Ok, here's the update.

When I first installed the 922, it was acting nothing like expected. Basically I was unable to follow the "quick" install instructions that came with it at all. Like I said, the first sign something was weird is that the receiver had the old GUI, yet was definitely a 922. You could go into the system info screen, and it said it was a 922, but the firmware was mega old - s063 if I remember correctly.

The first step of the procedure is to pair remotes, and that wouldn't work at all. My DVR is in a separate room, so had to keep walking back and forth, or get my son to work the controls while I watched the screen.

I messed around with it, but it was basically doing nothing. I ran check switch, so it was receiving OK, but was unauthorized, and had "Test Mode" written on the screen whenever you'd display any graphics.

The instructions stated it would do an update, but it was doing nothing, so I decided to authorize it, and see if that helped. I used the online authorization, which worked OK, but still nothing. I did discover my 722's IR remote would work as remote #1, and was strong enough that I could stand by the door, see the screen, and work the DVR at same time. That alone was a big help.

So anyway, decided to pull up tech-support chat, and see if they could help. I got sent to level 2 support immediately after I listed my issue. First the guy walked me through the process of pairing the remote - didn't work, duh. I've paired many remotes, and it's not rocket science, but wouldn't pair.

He then said he would research if there were any known issues, and sure enough, 2 minutes later he comes back, and said there is an issue that the 32.0 remote will not pair with "factory software" on the DVR... wonderful. He told me to turn off TV1 and TV2 both for 30 minutes, and it should update. I said OK, and ended the chat.

Shouldn't have done that...

Soon as I drop chat, I realize there's no way for me to turn off both TV1 and TV2; the DVR seems locked into dual mode. I can press "mode" on front, and although the light changes to single/pip, it stays in dual mode. Turning off power turns off TV1, but without a 2nd remote (which the 922 doesn't even have), no way to turn off TV2, and I don't have TV2 even attached. WTF?

So, with no way to pair remotes, the receiver unwilling to change to single mode and be turned off, I was in a bind. I was about to call up another chat session, but decided to go into the menus (old 722 style menus), and reset the DVR to factory defaults, wondering if that would take me out of "test mode", whatever that is.

Well, by luck or just experimentation, I hit the jackpot. When I reset to defaults, the receiver went into a process where it received latest firmware (s114), downloaded program guide, and basically transformed itself into a 922, right before my eyes. After that, I was able to go into system info, pair the remote just fine.

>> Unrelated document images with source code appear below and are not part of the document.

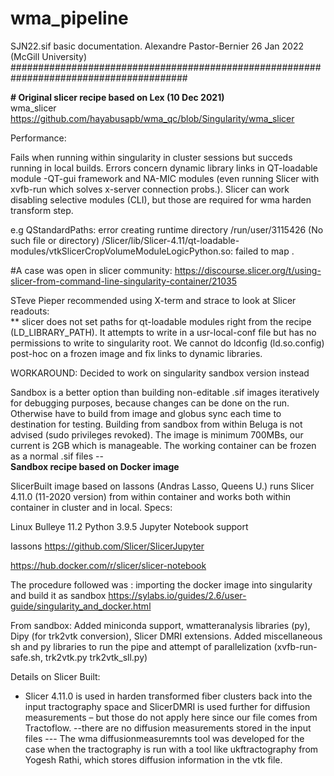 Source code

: # wma_pipeline
SJN22.sif  basic documentation. Alexandre Pastor-Bernier 26 Jan 2022 (McGill University)
########################################################################################
                                
**# Original slicer recipe based on Lex (10 Dec 2021)**                                                                                                        
wma_slicer
https://github.com/hayabusapb/wma_qc/blob/Singularity/wma_slicer                                                                                                                                            

Performance:

Fails when running within singularity in cluster sessions but succeds running in local builds.
Errors concern dynamic library links in QT-loadable module -QT-gui framework and NA-MIC modules (even running Slicer with xvfb-run which solves x-server connection probs.).  Slicer can work disabling selective modules (CLI), but those are required for  wma harden transform step.                                                                                                                        
             
e.g
QStandardPaths: error creating runtime directory /run/user/3115426 (No such file or directory) /Slicer/lib/Slicer-4.11/qt-loadable-modules/vtkSlicerCropVolumeModuleLogicPython.so: failed to map .


#A case was open in slicer community:
https://discourse.slicer.org/t/using-slicer-from-command-line-singularity-container/21035

STeve Pieper recommended using
X-term and strace to look at Slicer readouts:                                                                                                                                                            
** slicer does not set paths for qt-loadable modules right from the recipe (LD_LIBRARY_PATH). It attempts to write in a usr-local-conf file but has no permissions to write to singularity root. 
We cannot do ldconfig (ld.so.config) post-hoc on a frozen image and fix links to dynamic libraries.
                                                                                                        
WORKAROUND: Decided to work on singularity sandbox version instead
                                                                                                                                    
Sandbox is a better option than building non-editable .sif images iteratively for debugging purposes, because changes can be done on the run. Otherwise have to build from image and globus sync each time to destination for testing. Building from sandbox from within Beluga is not advised (sudo privileges revoked). The image is minimum 700MBs, our current is 2GB which is manageable. The working container can be frozen as a normal .sif files --                                                             
**Sandbox recipe based on Docker image** 

SlicerBuilt image based on Iassons (Andras Lasso, Queens U.)
runs Slicer 4.11.0 (11-2020 version) from within container and works both within container in cluster and in local.
Specs:

Linux Bulleye 11.2
Python 3.9.5
Jupyter Notebook support

Iassons https://github.com/Slicer/SlicerJupyter
                                                                              
https://hub.docker.com/r/slicer/slicer-notebook

The procedure followed was : importing the docker image into singularity and build it as sandbox
https://sylabs.io/guides/2.6/user-guide/singularity_and_docker.html
                                                                                                                    
From sandbox:
Added miniconda support, wmatteranalysis libraries (py),  Dipy (for trk2vtk conversion), Slicer DMRI extensions. Added miscellaneous sh and py libraries  to run the pipe and attempt of parallelization (xvfb-run-safe.sh, trk2vtk.py trk2vtk_sll.py)


Details on Slicer Built:
                                                                                                          
* Slicer 4.11.0 is used in harden transformed fiber clusters back into the input tractography space and
SlicerDMRI is used further for diffusion measurements – but those do not apply here since our file comes from Tractoflow.
--there are no diffusion measurements stored in the input files ---  The wma diffusionmeasuremnts tool was developed for the case when the tractography is run with a tool like ukftractography from Yogesh Rathi, which stores diffusion information in the vtk file.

Since I'd backed up my timers (82) on the remote, I was easily able to restore them as well. (something Dish tech support told me can't be done, btw.)

After sitting all night, the receiver seems to be working great, and has downloaded all the channel logos, etc. When I first turned it on this morning, I was greeted with a pop-up telling me "Congratulations, you are now Sling-Loaded!" which I'd never seen before.

So anyway, key take away - the receiver did not come to me in a condition it is supposed to, or the instructions are old and need to be updated. Not being able to pair my remote with the factory firmware presented a major obstacle, with my receiver being in another room. Resetting it to factory defaults set into process the firmware updates, and channel guide updates, and now it's working great.

None of this is stuff I haven't dealt with before, I'm a troubleshooter by heart, but it's kinda disconcerting that the process to do a direct replacement was so messed up, and the tech support help I got didn't really help me at all. I can't even imagine a less tech-savvy person, your normal Joe or Mary, trying to pull this off, can you?

Love love love my dish, but man, sometimes you gotta jump through hoops!


----------



## Stewart Vernon

That's just weird.

FYI, companies like Dish routinely will ship receivers with "old" firmware... and that is intentional because sometimes a particular release is considered most stable and most reliable to install... so they will leave it there to ensure that a customer can get up and running before needing to take the most current firmware.

That said... I don't know why you would have really old firmware with the 922 as it hasn't had that many cycles really in its short life. Also, I'm unaware of ANY firmware that resembled the 722-style GUI... so I wouldn't even hazard a guess as to what happened there... unless perhaps there is some default GUI when NO firmware has been flashed at all to a 922?

Anyway... this sounds like a quality-control issue with the refurb-dept if they are sending out 922 receivers in such a state. I'll pass the info along and see if anyone can find out what is going on and stop it from happening in the future.


----------



## Rotryrkt

They are all shipped that way. I have had the same thing with my brand new one and two replacements. You have to put the receiver in standby or do the "reset to factory defaults" to force the download of the new firmware. The "factory" firmware uses the old 722 GUI. This is normal behavior.


----------



## SButter1

I had a similar situation tonight when installing my replacement 922. I plugged it in, turned it on, only to find "722-like" menus. Nothing on the screen even remotely matched the great looking Connection Guide that came with the replacement receiver. I could not pair the remote. Fortunately the front panel was operational. After doing the obligatory Check Switch function and exhausting the usual menu options, I looked here and found this thread. 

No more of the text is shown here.